Can you imagine the excitement, here they were seeing prophecy fulfilled, Jesus was coming to establish his kingdom in Jerusalem, the promised messiah was here and he was going to throw off the oppressive Roman rulers. They spread their cloaks on the roadway as a sign of homage and respect. We must remember the context here, this was the beginning of Passover week, the time when the ancient Israelites were liberated from the slavery of the Egyptians. The beginning of the Exodus. For them the enemy was Rome, but Jesus was focused on defeating Satan, sin and death. Their vision was too small, Jesus had a much bigger mission in mind.

As Jesus was riding into Jerusalem he knew what lay ahead, he knew that within a few short days, these same people would be part of a crowd that would be screaming for him to be crucified.

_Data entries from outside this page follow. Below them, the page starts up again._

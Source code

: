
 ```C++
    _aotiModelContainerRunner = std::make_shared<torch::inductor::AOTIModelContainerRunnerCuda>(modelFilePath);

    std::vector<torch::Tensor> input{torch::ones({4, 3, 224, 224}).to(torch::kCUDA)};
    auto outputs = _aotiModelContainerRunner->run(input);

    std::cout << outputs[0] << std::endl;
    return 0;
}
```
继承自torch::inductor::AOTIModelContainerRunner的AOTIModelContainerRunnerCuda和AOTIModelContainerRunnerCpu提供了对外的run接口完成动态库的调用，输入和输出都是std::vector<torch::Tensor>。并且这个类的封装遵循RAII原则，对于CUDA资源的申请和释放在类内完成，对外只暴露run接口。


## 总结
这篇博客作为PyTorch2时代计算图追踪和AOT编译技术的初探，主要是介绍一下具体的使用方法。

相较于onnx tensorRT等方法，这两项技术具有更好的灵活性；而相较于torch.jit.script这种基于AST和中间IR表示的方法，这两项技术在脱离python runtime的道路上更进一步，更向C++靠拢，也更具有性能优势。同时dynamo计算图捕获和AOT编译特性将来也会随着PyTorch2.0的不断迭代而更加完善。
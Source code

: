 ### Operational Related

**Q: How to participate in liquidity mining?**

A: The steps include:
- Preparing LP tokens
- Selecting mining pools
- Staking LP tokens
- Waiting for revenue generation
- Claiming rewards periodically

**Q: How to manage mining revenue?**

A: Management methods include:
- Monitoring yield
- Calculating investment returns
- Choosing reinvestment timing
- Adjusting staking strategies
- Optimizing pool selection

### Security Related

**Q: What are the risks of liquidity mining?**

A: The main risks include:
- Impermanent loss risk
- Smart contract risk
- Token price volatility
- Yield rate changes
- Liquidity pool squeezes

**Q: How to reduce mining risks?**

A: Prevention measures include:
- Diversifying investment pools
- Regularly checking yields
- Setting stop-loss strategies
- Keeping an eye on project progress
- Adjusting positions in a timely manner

But how could they possible understand that the messiah of Zachariah 9:9 was the same person as the suffering servant that the Lord spoke to the prophet Isaiah about in Isaiah 53.

Many unbelievers look at the death of Jesus as an awful tragedy, as a terrible mistake that a great man made. Those who don’t know Jesus as the messiah, will see the death of Jesus as a result of the betrayal of one of his close followers, or maybe the envy of the Sanhedrin, the Jewish religious leaders. Maybe Jesus’ death was a result of the weak leadership of Pilate. It all seems such a terrible mistake, a tragedy.

But look back at Luke 9:51; Jesus was not caught up as a victim of a web of deceit. This was not some kind of an afterthought by God. God planned this out from before time began, because of his love for sinners like me and you. Jesus knew what was about to take place, he kept silent as they cheered him and worshipped him.

Jesus willingly entered Jerusalem, and endured the cross without resistance, he willingly allowed himself to be nailed to the cross, not because of some cause he was trying to defend. (read John 10:18)

The definition of a martyr is someone who is killed for their religious beliefs, they become victims

But Jesus died as the sacrificial lamb. He died on purpose in order to atone for our sins as an offering to God the Father, so that we can be made right with God (see 1 John 1:9).

This past Sunday we witnessed four people being baptized, it is always a wonderful celebration as we see people giving a public witness and a testimony of what God has done in their lives. Each of these four candidates for Baptism have shared their testimony of how God the Holy Spirit worked in their lives to firstly convict them of sin, and then to lead them to repentance and finally to give their lives to Jesus Christ as their personal Lord and savior.

The reality is that Jesus is not an add-on to our lives. He is not simply a check box on a list that we need to get done in order to get into heaven. The Bible makes it clear that when you become a Christian, it is all or nothing. Unfortunately in our western culture of ease and convenience, we have removed the deep significance of what it means to become a follower of Jesus.

Baptism is a beautiful symbol of what happens when we become a Christian. When the person goes under the water, they are saying; “I am identifying with Christ, I am dying and being buried to my old life” It is a symbol of dying and giving up the past. Then as the person comes up out of the water, it is symbolizing that they are being raised to a new life in Christ.

Just as Jesus went to Jerusalem, to die on purpose, not as a victim or a martyr, he calls us to die as well.

Dying to our old way of life, dying to our selfish desires and beginning to live a new life, a life that is committed to living for Jesus Christ.

Only by Dying can you truly live.

Only by dying can you begin to bring life to those around you.

See what Jesus said in Matthew 16:24-26. That raises the bar a bit doesn’t it? Jesus is saying that this is the norm. This is the only way to become his disciple.

Today as you look at your life, do you qualify as a disciple of Jesus? You may have been baptized many years ago, you may have prayed the prayer of salvation many years ago, but are you truly living a new life in Christ.

Does your life reflect the life of Jesus, not the life of a martyr, but the life of a person who is dying on purpose?